I’ve listened to a lot of dub poetry in fairly deep patois over the years, and after this one-toothed oldster jabbered away for a while I realized he WAS speaking English—but creolized. “You’re wearing four pairs of pants?!” I exclaimed, and while the Costa Ricans laughed he said it was so much warmer in his country, he couldn’t live in this cold. This scion of English was almost as hard to grasp as a French Creole:


“You know what time I been out there since four o’clock I’ve been out there…Four pants I’ve got on me and I’m still feeling fucking cold.” / “You’re wearing four pairs of pants?” / “Yeah yeah four pairs of pants I’ve got on me!” / “It’s not so cold, you don’t need that now.” / “NOT COLD? …You fucking American you…your fucking country not cold?” / “Where you from?” / “From Guyana.” / “It’s hot there.” / “Hot hot hot!”
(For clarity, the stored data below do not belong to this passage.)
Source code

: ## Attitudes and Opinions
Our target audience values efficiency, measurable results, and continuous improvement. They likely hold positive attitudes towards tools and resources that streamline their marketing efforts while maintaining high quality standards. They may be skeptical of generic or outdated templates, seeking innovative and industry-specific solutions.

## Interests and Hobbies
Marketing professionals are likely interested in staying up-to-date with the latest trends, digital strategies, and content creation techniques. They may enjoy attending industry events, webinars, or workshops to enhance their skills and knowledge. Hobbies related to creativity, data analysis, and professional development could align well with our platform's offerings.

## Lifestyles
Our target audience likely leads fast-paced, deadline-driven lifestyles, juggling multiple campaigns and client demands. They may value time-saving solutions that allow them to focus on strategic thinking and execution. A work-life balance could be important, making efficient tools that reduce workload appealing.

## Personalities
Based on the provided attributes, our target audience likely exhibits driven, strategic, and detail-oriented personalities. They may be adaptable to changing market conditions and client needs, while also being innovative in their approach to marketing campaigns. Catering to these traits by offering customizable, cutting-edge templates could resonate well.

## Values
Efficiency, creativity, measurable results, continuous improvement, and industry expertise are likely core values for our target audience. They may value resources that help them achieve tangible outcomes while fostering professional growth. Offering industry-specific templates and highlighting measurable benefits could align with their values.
It was only when he combined monologues on drinking too much rum and “poosey” that we realized we had picked up the dirty old misogynistic Granddad who tells nasty jokes, complains about the man exploiting him and brags about how much money he has (in Guyana of course). He had the foulest mouth of any pensioner I’ve met, and I worked for years in a retirement home—even the foulest mouth I’ve heard bar none. Apparently Guyanese prostitutes are the best, but “dey na suck dick ova deyah in Guyana.” I have more video, but this is some of the more intelligible. It was still night and I was trying to be stealthy, so hardly a thing can be seen. He almost cracks up at one point, so you have to suspect this is all some deep theater. This translation is sketchy too.


“They not suck dick over there in Guyana. Only them fucking nasty ones…you give them thousand dollar, come man and clean it out (?)…Anything you care for you give a fucking twenty dollars them, you forget and fuck them all over suck them you hard, you suck them all over they fuck you.”

He was telling us a yarn about a traffic stop in Guyana for watching porn on an overhead DVD while driving when we got to my place at 0645. My Korean neighbors, ever industrious and shoveling instead of snowblowing like all melanoid locals, were astonished at this personnel carrier pulling up in front of their driveway. The Korean mom just gaped, shovel in midair. Nasty Gramps thought they wanted a ride, so he started to roll down the window—but the kid quickly talked him out of that. I got out as quickly as I could to reassure them, and paid the brother $30 for a ride that might have cost that under normal circumstances. Breaking practice and principle, I told them "God Bless."

I don’t truck much in “the [value] of the human spirit,” but sometimes the individual exceeds/accedes the state.